Friday, February 2, 2018

The Table Water Story

Being from Alabama, I'm kinda used to the idea that when you walk into a regular local restaurant (non-franchise)....that some waitress brings out a glass of ice water....free of charge.  The water of course....is local city-water....not from some French glacier or costing you 1.80 Euro.

Typically, in Germany....especially in the summer, you might see fifty-percent of folks order a small bottle of water for the table and share out glass of commercial water.  The idea of tap water?  I don't think there's a chance that you can find such a thing in Germany.

So, it came up recently as an EU discussion topic....because the EU is so dedicated to fixing 'broke things'.  Most BREXIT would interrupt the conversation at this point, and suggest this is why they got so anti-EU.  But that's the pure nature of the EU today....nothing can stand unaltered.

The EU would like to fix the table water 'problem'.  So there's this Drinking Water Directive being talked about.

Someone did the statistical analysis and said that roughly 80 percent of all Europeans have a trust problem with drinking tap water.  The ARD (public TV in Germany, Channel One) says this.  I tend to agree, there is this perception of tap water being untrusted.

Some PhD folks in the EU did the analysis and says the actual real true risk of potential health hazards rests at about four percent.  Why four-percent?  Some countries are lax....some allow for issues to exist.  So NOT ALL water in the EU is the same.  Rather shocking but it's been that way since the Roman days when water consumption and movement was a big deal.  The EU says they can write up a regulation to set limits on issues and pollutants, and fix this whole mess.

Then this EU logic would kick in....if you had pure tap water everywhere....you wouldn't need to order water at the restaurant.
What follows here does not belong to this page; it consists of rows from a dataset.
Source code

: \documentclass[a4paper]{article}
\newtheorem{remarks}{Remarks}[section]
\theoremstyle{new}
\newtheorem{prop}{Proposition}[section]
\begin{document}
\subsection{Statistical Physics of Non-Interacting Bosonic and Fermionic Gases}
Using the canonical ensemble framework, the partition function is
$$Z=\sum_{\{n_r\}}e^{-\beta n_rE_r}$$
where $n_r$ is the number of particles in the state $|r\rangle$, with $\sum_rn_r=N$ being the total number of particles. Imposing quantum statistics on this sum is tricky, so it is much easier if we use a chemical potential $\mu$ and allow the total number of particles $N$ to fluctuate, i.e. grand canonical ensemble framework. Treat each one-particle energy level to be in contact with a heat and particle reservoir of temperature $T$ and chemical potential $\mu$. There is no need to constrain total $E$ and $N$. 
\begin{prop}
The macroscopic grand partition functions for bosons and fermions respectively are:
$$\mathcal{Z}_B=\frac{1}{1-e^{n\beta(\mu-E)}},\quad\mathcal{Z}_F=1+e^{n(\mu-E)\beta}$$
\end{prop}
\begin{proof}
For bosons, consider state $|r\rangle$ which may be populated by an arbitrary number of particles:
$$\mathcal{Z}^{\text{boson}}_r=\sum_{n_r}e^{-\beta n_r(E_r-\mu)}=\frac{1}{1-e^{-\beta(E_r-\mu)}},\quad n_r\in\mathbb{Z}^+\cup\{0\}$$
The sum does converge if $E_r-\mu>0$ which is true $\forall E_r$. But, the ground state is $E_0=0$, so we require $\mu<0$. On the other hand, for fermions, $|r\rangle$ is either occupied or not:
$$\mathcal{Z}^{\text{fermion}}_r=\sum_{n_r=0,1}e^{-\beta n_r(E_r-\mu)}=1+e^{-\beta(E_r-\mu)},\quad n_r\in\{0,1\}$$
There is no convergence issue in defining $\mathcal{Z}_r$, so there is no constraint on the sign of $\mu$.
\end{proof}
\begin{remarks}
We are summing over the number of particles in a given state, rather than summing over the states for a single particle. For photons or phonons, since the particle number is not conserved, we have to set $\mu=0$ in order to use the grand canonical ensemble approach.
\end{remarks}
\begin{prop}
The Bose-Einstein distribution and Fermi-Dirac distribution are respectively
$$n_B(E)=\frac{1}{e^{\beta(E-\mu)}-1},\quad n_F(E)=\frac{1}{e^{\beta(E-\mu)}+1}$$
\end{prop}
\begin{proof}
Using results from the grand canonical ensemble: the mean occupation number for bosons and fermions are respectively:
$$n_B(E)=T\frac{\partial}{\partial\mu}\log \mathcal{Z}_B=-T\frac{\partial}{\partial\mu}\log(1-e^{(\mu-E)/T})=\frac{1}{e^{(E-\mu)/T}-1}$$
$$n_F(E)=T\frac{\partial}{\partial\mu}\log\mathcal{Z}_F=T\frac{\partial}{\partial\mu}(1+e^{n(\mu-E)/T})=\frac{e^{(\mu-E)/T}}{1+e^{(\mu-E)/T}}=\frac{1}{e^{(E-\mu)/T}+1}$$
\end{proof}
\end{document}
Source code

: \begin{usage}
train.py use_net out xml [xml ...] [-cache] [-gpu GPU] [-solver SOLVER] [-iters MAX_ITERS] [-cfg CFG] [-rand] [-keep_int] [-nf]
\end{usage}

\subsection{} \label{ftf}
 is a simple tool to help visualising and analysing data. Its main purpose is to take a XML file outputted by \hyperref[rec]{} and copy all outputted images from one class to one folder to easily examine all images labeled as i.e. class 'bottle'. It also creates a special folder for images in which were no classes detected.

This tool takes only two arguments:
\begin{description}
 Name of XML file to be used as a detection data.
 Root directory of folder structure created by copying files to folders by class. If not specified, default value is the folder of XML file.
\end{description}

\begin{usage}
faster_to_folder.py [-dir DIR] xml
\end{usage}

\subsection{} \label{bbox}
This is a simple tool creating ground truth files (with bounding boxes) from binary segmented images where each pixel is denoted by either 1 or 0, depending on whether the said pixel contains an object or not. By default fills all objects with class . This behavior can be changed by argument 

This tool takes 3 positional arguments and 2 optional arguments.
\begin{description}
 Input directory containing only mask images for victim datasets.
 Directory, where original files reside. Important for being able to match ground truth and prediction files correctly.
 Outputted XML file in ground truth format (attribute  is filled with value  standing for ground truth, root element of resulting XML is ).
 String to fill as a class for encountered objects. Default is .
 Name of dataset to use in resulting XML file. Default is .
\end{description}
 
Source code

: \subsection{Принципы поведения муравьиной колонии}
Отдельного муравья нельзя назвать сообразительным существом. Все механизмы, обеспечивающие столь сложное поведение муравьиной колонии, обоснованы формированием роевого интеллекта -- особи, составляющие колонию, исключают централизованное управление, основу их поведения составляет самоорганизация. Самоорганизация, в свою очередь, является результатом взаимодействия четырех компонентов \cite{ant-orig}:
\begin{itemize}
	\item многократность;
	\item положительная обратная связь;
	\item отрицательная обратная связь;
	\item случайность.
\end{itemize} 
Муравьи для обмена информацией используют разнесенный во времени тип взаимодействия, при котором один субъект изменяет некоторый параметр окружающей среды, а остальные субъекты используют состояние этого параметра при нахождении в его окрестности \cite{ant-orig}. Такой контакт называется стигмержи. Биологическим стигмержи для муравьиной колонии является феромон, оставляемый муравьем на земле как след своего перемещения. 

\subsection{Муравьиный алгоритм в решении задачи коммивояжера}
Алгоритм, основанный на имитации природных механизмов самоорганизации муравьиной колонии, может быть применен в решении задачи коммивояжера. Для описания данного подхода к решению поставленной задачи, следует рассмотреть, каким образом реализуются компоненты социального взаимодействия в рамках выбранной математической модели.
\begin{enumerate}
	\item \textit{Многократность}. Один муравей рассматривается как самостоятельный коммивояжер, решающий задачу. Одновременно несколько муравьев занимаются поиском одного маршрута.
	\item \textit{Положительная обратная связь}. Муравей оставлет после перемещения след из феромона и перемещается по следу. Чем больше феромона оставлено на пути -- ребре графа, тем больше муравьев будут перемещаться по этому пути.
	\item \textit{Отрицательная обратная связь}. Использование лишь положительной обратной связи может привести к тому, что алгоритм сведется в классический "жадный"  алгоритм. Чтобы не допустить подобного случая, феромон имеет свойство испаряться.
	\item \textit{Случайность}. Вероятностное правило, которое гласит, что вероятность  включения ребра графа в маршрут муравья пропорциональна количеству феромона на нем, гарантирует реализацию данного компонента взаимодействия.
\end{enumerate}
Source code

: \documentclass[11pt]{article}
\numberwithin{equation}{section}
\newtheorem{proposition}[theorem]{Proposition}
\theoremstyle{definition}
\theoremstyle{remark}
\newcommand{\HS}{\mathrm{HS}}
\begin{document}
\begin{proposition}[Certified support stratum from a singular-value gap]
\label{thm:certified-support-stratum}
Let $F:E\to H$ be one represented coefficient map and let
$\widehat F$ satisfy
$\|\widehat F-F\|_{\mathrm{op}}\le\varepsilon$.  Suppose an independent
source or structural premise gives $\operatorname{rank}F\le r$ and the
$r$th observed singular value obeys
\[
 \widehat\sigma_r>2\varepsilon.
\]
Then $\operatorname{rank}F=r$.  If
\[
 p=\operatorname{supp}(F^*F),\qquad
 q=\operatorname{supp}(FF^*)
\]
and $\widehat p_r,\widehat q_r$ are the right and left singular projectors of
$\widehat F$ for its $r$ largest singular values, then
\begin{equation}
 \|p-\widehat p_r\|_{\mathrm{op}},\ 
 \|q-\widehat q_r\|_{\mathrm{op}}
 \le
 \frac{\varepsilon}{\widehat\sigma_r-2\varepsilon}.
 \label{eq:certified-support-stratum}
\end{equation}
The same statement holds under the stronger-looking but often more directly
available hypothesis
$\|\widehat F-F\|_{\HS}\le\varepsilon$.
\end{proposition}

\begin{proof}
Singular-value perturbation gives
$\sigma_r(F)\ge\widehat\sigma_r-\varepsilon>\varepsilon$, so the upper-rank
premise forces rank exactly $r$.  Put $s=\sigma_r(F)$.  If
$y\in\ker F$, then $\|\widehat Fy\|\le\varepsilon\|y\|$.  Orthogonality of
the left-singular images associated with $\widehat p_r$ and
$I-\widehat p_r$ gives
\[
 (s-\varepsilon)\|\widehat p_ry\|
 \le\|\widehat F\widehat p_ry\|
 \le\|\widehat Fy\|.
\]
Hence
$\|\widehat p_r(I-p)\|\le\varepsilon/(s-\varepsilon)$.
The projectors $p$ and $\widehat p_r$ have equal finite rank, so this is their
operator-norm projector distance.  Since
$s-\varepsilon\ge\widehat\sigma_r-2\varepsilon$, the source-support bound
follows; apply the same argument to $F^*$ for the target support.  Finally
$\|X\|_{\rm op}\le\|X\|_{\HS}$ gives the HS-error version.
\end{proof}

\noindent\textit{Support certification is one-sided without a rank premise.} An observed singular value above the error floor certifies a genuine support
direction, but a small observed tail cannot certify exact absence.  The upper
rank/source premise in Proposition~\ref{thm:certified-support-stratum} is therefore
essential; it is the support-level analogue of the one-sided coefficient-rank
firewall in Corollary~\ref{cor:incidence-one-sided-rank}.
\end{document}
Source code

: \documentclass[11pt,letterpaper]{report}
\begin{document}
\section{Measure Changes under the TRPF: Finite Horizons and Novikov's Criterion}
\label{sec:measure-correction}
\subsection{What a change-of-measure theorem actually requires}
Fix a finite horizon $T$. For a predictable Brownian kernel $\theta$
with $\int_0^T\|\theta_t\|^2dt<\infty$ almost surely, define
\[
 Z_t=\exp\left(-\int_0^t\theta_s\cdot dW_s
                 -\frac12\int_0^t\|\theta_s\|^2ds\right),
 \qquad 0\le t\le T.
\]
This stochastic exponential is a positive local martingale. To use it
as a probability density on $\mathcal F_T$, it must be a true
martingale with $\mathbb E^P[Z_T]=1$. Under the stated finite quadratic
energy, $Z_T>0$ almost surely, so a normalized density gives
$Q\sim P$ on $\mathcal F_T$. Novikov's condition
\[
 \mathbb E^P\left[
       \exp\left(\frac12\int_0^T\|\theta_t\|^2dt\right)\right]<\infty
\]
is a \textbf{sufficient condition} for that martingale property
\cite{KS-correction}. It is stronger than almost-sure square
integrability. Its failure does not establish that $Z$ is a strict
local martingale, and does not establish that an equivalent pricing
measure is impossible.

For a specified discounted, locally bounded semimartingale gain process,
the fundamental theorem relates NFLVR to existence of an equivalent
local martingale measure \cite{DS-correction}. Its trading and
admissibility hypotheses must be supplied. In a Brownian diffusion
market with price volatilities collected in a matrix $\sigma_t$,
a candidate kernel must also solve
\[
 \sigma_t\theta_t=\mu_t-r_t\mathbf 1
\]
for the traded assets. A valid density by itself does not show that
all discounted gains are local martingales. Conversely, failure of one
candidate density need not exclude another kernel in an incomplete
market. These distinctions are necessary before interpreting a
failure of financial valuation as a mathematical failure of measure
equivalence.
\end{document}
The fact that French Evian glacier water is awful dang tasty?  Or that Sachsen Quelle stille water is really tasty?  That concept hasn't really occurred with the EU folks.

At this point in the story....I wanted to ask the EU folks if they sipped water from the Brussels water supply but I kinda doubt that they do....and that they also buy French or German bottled water.

The EU then came up with this study, which they don't discuss much over who they asked or how they phrased the questions....but they think if water quality was better, then plastic bottles of water would decrease by 17-percent, and you could start a trend.

Somewhere in this mix is this new EU initiative called "Water is a Human Right".  If you just had clean water, your life would be better.

I live off in some valley in central Germany where the local mountainside has a spring that runs down into a small city building....which filters the water, and then feeds it into a big tank.  While I am awful partial about drinking French Evian bottled water (it's been that way for over 15 years)....I can readily drink my German town's water with a couple of ice cubes, and think it's pretty tasty and safe. Naturally, I refer to it often as 'almost glacier water'.....just ten thousand years ago, some glacier sat over the top of the valley.

Where is all of this leading onto?  Well....I would suspect in five years that when they hit 99-percent safe water across all of the EU....some regulation will come to exist which says you (the restaurant or cafe or bar) MUST offer free tap water if asked.   If you sit and ponder upon this whole thing....for the 1.80 Euro for that small bottle of water....the restaurant or bar is probably making a minimum of 20 cents off that sale.  In an entire year, if you took up the whole profit margin of an average restaurant, all of this bottled water sales probably amount to 1-percent of the total profits.  It's not much, but in a business where every single cent matters....it's something.

As for the EU?  It's simply another brick in the wall over their need to fix just about everything possible, and proving the BREXIT argument once again.

The odds of me ever ordering some tap water at some German restaurant?  Even if free?  Maybe if I've had five or six German beers and gotten fairly drunk....I might accidentally ask for some tap water by accident, but that's about the only way that I'd order tap water.